Now that you have the basics, let's fancy things up a bit!

Variation 1 - Bananas Foster French Toast

This was a beauty of a breakfast that my girl Kari found online a few weeks back and, like any chef worth his or her salt, I made a damn sight easier.

Now, no matter how easy I would like to make this recipe, it's still going to require two pans. You'll need a fairly large frying pan and a smaller saucepan of some sort.


- French toast basics (eggs, milk, bread, vanilla, cinnamon, etc.)

- Bananas Foster

- 1-2 ripe bananas, sliced
- 3-4 tbsp brown sugar
- 2 tbsp unsalted butter
- pinch cinnamon
- (tiny) pinch nutmeg
- splash dark rum (optional)
- splash banana liqueur (quite optional, since I don't actually know where you can by the stuff!)

SIDE NOTE: Bananas Foster with booze is how I used to make it back in my line cook days, but when we made it for breakfast, there was no booze at all and it tasted fine. ALSO, I just looked up banana liqueur on the LCBO Web site and it would seem that Malibu sells a banana rum. So, perhaps use a bigger splash of that in place of both the dark rum and banana liqueur. Really it's up to you.


- In a frying pan, cook up French toast as indicated earlier.
- At the same time, in some other sort of pan, melt butter on medium-high heat, add brown sugar and stir until it dissolves. Add cinnamon and nutmeg. Continue stirring, bringing mixture to a boil.
- Add bananas and booze (if using). Stir all ingredients together until liquid is smooth and bananas have softened. Reduce heart to simmer.
- Serve French toast on a plate as normal and top with Bananas Foster sauce.
- Serve with your favourite breakfast pork. I somehow don't see steak working with this one.

2 - French Toast Sammiches with Ham and Chèvre

OK, now we get into possibly(?) more challenging (and untested) territory. This is an idea I want to try for a more savoury French toast dish, but I haven't actually tried it out yet.

The principle is pretty basic though.

First of all, prepare 2 pieces of French toast per sandwich as per the "basic" method. Once ready, put on  a plate and let cool a bit.

Using the same pan, fry up as many slices of ham as you want until it reaches a nice texture (or don't, depends on how you like your ham). Once cooked, put aside as well.
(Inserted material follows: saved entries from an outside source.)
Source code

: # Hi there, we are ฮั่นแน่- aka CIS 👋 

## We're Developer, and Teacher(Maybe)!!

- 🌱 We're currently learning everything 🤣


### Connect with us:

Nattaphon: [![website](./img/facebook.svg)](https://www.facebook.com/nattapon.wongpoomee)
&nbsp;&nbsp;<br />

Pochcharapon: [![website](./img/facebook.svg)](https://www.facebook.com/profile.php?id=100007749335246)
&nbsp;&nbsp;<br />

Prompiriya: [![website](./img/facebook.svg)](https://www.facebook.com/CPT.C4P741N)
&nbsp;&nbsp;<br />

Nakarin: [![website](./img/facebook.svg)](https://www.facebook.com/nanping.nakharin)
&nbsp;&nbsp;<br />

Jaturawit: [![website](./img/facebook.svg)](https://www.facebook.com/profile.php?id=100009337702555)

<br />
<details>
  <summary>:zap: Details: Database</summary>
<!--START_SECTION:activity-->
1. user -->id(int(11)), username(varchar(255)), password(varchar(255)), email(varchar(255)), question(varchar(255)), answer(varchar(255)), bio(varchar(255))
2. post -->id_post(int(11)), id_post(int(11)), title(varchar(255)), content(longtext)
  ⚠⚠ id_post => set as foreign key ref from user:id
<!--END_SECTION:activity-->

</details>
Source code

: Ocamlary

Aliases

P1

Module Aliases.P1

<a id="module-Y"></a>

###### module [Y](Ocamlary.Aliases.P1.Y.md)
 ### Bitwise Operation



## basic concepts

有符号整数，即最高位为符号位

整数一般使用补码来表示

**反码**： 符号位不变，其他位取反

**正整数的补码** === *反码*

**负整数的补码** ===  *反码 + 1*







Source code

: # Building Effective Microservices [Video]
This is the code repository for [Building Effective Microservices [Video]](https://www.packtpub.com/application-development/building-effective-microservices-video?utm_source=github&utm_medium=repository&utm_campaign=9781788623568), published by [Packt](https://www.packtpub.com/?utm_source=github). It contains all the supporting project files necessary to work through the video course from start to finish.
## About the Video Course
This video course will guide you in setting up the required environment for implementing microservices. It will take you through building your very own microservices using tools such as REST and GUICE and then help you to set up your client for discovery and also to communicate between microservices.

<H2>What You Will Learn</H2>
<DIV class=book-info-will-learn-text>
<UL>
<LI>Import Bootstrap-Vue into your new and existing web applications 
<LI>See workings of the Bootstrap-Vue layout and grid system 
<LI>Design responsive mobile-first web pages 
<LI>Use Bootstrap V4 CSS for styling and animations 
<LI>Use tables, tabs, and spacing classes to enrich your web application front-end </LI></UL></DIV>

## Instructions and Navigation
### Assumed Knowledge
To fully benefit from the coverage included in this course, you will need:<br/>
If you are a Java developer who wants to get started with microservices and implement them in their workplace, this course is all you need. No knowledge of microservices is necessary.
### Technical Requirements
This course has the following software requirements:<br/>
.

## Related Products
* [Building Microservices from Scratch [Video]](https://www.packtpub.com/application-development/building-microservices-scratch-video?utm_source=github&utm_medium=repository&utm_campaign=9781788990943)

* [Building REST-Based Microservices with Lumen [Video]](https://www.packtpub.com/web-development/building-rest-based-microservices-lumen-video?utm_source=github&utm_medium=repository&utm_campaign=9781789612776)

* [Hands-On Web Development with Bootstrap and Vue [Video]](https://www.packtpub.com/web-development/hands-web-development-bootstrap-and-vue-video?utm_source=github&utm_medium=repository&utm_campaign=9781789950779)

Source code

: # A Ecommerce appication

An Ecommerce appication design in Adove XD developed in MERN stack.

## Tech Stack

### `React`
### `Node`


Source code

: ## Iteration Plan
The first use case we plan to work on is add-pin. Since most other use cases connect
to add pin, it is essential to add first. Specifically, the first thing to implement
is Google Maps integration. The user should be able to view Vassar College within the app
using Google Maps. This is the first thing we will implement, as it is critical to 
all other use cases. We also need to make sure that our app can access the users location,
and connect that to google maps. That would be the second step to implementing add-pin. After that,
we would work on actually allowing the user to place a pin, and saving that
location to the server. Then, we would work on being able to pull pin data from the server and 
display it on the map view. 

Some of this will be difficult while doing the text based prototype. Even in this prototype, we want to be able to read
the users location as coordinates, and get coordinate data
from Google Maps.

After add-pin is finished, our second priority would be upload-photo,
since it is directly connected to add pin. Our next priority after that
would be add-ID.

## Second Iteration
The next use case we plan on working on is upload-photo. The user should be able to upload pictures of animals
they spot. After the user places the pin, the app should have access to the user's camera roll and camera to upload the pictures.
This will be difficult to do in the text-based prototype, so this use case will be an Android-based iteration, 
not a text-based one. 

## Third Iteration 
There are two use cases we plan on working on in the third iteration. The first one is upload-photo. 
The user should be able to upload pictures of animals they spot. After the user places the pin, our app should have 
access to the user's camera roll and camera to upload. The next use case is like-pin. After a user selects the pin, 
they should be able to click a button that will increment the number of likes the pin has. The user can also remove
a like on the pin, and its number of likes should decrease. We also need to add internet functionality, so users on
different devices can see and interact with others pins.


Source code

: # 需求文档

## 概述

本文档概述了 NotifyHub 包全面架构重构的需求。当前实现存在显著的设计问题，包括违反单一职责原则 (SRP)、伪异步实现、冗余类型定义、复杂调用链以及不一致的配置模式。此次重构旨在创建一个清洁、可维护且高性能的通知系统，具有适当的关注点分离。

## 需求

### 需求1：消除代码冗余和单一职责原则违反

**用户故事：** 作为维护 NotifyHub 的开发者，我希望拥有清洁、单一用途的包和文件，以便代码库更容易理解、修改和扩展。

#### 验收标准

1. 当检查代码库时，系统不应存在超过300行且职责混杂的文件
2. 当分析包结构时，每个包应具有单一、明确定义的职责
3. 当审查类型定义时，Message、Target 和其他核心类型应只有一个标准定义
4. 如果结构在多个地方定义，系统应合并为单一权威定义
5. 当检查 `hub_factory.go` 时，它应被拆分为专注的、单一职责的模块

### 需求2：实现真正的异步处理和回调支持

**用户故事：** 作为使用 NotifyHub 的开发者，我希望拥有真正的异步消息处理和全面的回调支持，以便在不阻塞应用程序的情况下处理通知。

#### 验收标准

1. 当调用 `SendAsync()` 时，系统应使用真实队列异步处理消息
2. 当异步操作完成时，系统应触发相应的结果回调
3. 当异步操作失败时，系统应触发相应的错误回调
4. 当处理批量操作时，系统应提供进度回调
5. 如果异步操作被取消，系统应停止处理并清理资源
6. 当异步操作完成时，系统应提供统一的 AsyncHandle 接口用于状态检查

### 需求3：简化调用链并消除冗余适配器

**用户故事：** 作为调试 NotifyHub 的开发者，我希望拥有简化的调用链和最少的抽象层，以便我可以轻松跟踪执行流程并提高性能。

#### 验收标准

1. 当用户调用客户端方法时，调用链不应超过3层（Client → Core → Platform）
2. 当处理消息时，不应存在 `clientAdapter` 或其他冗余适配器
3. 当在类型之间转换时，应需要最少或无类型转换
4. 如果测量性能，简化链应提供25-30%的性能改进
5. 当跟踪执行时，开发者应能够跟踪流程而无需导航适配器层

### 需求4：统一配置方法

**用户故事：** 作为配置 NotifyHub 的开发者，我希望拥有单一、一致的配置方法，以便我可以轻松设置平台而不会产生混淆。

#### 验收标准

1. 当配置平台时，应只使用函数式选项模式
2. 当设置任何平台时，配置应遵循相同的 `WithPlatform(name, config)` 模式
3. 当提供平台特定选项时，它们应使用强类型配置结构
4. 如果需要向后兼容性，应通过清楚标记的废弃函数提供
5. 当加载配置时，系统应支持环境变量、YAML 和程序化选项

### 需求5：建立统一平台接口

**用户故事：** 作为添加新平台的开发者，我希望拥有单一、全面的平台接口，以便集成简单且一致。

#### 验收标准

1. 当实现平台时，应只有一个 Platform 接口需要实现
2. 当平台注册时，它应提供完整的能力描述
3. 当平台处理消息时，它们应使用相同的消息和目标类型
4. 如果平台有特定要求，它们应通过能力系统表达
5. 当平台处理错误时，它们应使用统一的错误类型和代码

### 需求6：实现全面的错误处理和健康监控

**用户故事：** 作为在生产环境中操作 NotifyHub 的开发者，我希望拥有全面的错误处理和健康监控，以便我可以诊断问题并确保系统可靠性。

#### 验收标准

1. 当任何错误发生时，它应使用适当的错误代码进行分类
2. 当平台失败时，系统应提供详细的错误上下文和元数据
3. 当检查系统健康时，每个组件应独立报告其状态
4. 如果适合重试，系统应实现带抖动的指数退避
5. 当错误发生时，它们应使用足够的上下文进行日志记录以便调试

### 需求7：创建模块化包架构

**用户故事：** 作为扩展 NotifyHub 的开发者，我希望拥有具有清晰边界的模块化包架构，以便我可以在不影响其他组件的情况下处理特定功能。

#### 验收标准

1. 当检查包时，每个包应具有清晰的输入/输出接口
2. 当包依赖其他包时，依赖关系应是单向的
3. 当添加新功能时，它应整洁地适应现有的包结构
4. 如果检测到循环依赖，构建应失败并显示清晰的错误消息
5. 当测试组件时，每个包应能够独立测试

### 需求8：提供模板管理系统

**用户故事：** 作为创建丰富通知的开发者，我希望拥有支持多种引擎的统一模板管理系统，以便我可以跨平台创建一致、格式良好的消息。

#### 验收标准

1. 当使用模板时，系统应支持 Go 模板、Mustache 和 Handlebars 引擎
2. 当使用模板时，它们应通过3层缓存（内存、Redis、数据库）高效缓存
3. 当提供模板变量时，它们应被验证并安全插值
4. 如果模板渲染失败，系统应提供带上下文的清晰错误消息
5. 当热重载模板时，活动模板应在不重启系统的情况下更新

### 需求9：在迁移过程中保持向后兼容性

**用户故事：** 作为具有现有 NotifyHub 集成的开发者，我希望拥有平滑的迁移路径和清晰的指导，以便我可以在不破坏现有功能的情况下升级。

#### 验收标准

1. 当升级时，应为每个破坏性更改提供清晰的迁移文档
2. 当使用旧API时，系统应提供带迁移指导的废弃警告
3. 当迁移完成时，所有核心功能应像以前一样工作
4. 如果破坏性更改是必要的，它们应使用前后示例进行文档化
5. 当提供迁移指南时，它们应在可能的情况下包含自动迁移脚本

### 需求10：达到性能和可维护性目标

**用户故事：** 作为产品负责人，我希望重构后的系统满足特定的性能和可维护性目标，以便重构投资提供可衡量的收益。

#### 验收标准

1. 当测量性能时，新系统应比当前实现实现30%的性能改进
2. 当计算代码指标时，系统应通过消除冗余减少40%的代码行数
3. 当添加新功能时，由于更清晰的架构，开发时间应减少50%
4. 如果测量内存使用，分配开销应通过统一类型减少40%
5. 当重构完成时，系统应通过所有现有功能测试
On each slice of French toast, spread about a 1/2 tsp of goat cheese (aka chèvre).

Assemble your sandwich.

Put the pan back onto heat and reheat, until sandwich is warm and chèvre has melted slightly.

Serve topped with chopped green onion (if you wish).

Probably best eaten with a knife and fork, but it's up to you.

I swear to Jebus I'll try this out, take a picture, and post it for you all to see what it is I have in mind.

So, yeah, that's just a few forays into the crazy culinary art known as breakfast. Thing is that there really isn't much to making breakfast when you get right down to it. The basics of a tasty morning are simple: eggs, pig, some sort of bread or bagel, some kind of plant matter, and cheese. Assemble as you see fit!

And, if all else fails, there's always Corn Flakes.